In 1958, Huxley published this non-fiction “look back” at his classic to see how far we’d come in 27 years. He admits here that
“the prophecies made in 1931 are coming true much sooner than I thought they would.”
The novel
Brave New World was written before the rise of Adolf Hitler to supreme power in Germany. In 1958, Huxley writes a very interesting essay on the terrifyingly effective mind control methods Hitler used to manipulate the German people. He also ponders the widespread use of drugs back then, both prescription and illegal recreational ones, that people relied on to help them get through their unhappy, hectic lives.
The book actually stunned me, as the things that Huxley explained were already happening in the 27 years between his novel and his commentary --- those things are also happening (times 10, times 20, times 100?) in today’s modern world. Our own amusement-addicted citizens have been kept clueless about the controlling role Big Business and Big Government have played in our lives, starting with the Baby Boomers.
We grew up being daily brainwashed by the advertisements on TV, which convinced us to desire all the things we didn’t need, probably didn’t even want, and definitely couldn’t afford as we let buy-now-pay-later take over our lives. New and improved, we were fed a steady stream of products pouring forth from the factories, and we over-consumed because we could --- we had JOBS back then.

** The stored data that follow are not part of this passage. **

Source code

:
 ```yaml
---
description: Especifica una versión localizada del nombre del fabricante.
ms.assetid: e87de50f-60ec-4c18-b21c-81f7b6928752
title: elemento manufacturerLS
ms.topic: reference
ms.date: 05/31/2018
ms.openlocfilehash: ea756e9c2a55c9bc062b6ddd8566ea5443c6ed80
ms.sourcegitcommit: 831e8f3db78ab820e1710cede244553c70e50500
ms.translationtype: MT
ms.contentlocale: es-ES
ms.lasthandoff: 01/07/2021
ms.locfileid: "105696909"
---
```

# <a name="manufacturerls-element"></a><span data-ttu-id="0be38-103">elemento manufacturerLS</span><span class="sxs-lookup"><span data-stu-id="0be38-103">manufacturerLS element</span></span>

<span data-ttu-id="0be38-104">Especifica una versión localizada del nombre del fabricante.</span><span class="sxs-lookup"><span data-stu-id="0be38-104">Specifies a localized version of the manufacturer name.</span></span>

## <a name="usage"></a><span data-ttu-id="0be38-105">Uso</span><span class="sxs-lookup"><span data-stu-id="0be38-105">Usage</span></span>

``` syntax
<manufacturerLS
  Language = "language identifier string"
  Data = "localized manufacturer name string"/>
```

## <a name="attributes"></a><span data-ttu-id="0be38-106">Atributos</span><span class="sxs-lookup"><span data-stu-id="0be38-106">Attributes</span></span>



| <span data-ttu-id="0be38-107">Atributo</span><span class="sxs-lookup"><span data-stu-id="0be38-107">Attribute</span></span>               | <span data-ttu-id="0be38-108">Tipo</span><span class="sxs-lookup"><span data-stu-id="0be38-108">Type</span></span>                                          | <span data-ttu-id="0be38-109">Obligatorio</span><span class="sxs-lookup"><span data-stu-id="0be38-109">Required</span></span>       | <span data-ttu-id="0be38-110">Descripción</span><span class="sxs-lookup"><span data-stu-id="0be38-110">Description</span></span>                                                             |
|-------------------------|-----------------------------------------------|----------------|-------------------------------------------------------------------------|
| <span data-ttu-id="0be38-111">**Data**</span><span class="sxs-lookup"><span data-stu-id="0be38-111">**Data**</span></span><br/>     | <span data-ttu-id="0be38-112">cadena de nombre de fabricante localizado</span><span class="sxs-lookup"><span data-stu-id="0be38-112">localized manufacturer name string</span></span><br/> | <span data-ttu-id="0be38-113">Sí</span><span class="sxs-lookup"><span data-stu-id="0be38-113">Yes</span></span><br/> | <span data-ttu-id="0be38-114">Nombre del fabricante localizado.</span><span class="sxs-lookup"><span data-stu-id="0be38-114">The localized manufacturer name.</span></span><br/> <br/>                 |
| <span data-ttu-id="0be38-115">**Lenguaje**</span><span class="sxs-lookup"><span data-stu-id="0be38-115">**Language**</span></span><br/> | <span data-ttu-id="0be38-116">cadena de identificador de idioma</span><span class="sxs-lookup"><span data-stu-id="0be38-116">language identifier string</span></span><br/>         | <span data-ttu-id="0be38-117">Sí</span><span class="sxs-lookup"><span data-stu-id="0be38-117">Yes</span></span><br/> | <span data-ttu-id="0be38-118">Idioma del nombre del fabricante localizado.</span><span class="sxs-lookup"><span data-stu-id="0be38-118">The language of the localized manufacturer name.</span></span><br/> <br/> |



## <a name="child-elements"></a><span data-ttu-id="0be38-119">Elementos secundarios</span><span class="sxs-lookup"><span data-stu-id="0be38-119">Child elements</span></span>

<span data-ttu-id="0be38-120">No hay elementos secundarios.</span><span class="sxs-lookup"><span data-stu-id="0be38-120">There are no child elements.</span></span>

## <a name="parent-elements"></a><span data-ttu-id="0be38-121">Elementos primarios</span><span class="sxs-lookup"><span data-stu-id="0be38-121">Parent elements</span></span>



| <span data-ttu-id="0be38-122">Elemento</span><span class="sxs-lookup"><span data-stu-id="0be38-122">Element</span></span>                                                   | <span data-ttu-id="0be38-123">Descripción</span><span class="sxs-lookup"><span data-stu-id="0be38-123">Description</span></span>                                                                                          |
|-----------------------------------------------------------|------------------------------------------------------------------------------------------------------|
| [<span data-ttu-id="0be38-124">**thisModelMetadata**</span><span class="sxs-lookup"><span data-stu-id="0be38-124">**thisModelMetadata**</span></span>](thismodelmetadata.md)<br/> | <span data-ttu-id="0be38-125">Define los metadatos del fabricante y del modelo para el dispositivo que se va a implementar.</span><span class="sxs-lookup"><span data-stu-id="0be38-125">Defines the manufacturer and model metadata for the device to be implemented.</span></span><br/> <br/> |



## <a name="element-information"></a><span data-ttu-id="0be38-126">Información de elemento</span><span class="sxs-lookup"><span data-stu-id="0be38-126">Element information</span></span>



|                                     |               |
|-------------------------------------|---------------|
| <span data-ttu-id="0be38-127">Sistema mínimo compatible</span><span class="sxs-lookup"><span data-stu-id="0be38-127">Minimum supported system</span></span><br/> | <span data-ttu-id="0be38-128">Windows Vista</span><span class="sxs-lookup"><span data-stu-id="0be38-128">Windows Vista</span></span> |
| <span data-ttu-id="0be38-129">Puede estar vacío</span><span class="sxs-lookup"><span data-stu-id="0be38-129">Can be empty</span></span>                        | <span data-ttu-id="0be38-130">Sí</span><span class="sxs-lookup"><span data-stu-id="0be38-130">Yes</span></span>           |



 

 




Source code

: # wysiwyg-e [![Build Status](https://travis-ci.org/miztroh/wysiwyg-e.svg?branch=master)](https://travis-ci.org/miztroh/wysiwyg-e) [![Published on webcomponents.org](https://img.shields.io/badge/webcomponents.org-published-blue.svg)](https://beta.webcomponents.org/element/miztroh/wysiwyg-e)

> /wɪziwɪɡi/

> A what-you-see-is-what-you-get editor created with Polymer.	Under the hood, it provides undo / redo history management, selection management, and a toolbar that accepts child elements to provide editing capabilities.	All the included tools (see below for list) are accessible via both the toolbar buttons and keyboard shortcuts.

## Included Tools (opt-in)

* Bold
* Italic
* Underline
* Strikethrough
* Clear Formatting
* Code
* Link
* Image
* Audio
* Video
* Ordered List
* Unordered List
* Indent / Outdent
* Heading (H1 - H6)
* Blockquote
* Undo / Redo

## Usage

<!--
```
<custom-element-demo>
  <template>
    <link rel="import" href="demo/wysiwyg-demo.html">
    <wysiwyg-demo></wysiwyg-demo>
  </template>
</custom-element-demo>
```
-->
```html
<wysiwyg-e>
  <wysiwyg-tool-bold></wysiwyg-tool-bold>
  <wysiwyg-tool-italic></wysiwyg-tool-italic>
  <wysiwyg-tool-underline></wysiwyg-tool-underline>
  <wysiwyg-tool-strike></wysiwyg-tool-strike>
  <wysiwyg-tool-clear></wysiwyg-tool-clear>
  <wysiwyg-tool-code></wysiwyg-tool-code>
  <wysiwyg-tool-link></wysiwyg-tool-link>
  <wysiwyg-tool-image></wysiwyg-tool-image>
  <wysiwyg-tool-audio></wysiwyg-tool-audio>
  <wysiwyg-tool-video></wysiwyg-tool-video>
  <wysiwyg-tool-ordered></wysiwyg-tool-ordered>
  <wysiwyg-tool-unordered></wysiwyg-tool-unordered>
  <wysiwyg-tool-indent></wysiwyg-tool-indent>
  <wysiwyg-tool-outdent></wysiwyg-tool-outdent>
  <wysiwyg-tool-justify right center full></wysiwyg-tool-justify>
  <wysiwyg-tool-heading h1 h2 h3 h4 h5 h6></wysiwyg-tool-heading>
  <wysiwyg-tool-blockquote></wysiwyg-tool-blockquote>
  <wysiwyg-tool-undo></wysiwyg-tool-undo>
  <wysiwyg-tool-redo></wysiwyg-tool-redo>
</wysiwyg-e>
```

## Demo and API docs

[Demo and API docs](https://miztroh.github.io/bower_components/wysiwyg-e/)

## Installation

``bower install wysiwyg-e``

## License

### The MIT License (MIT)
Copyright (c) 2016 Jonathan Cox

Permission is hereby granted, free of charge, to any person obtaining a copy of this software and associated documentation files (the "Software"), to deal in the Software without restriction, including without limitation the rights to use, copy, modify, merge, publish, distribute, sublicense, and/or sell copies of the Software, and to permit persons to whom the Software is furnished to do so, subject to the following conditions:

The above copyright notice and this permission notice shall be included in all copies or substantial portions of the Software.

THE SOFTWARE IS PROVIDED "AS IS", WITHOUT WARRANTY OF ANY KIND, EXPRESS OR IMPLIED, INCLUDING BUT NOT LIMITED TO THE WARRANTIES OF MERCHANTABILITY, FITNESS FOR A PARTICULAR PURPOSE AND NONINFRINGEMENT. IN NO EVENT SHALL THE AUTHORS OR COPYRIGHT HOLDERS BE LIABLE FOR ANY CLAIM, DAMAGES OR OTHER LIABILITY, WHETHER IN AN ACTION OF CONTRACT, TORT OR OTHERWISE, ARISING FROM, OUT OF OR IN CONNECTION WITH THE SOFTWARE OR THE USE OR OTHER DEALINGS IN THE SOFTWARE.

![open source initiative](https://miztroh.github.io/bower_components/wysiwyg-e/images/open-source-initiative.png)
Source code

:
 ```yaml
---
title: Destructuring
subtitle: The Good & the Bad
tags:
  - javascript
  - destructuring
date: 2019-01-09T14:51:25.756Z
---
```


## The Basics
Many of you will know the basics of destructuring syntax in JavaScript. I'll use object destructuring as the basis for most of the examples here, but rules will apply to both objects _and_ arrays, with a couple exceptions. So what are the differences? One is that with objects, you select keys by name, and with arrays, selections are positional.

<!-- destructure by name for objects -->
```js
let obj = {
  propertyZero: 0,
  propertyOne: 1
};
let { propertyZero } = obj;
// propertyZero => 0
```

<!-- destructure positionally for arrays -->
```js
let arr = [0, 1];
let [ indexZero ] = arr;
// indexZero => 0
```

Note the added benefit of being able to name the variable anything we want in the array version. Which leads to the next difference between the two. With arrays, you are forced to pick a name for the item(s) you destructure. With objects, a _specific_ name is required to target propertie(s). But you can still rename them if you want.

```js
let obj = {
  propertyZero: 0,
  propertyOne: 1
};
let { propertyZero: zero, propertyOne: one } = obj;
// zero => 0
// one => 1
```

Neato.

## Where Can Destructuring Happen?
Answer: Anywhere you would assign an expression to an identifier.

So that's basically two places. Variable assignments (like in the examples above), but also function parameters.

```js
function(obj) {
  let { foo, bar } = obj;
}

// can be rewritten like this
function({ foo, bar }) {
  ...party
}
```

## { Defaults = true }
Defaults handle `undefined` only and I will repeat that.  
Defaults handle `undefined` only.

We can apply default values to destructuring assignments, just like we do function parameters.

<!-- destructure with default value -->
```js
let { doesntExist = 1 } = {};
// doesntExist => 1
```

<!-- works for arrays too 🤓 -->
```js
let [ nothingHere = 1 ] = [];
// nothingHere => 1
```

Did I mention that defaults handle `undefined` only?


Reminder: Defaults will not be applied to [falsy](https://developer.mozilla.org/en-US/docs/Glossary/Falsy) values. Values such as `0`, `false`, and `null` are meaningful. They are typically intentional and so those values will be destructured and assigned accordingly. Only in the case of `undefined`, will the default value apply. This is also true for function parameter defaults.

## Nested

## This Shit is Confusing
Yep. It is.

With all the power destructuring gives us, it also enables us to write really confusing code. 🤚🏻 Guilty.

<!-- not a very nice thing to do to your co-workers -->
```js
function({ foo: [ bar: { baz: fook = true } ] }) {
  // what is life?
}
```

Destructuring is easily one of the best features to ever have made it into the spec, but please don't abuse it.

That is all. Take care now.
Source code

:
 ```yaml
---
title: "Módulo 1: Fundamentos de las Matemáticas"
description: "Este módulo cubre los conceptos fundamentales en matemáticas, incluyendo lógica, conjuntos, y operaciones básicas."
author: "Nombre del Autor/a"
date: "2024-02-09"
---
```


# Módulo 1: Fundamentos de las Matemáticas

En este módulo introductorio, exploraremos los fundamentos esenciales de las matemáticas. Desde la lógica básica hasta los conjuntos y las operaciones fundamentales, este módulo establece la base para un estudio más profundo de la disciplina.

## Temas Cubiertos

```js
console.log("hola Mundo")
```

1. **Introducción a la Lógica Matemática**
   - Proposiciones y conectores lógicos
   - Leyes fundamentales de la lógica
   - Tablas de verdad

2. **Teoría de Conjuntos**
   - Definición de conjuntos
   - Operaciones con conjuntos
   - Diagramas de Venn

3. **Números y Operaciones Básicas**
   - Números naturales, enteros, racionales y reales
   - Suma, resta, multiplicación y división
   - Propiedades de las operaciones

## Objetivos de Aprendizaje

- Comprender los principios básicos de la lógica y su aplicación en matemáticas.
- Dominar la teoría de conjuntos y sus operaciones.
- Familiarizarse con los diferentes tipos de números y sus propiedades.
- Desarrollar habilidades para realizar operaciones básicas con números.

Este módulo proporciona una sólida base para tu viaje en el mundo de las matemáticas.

Huxley’s fear was that people would become so comfortable and so self-centered, they wouldn’t see their enslavement coming, because they would docilely go along with the program as long as their desires were being fulfilled.
This book,
Brave New World Revisited, could very well be Huxley’s most important work, if people would only take the time to read it. I especially encourage those who are presently reading, or who have already read the original
BNW, to follow-up with Huxley’s 1958 commentary on the book as a harbinger of things yet to come --- events in the real world that are unfolding at this very moment.. It can be
read, for free, on-line at
http://www.huxley.net/bnw-revisited/index.html
ALSO RECOMMENDED:
THE NEW WORLD ORDER (1939) by H. G. Wells
and
THE NEW WORLD ORDER (1991) by Pat Robertson
Fascinating contrast --- two sides of a hot-button political topic, the POVs of a socialist from the distant past and a Christian 50 years later.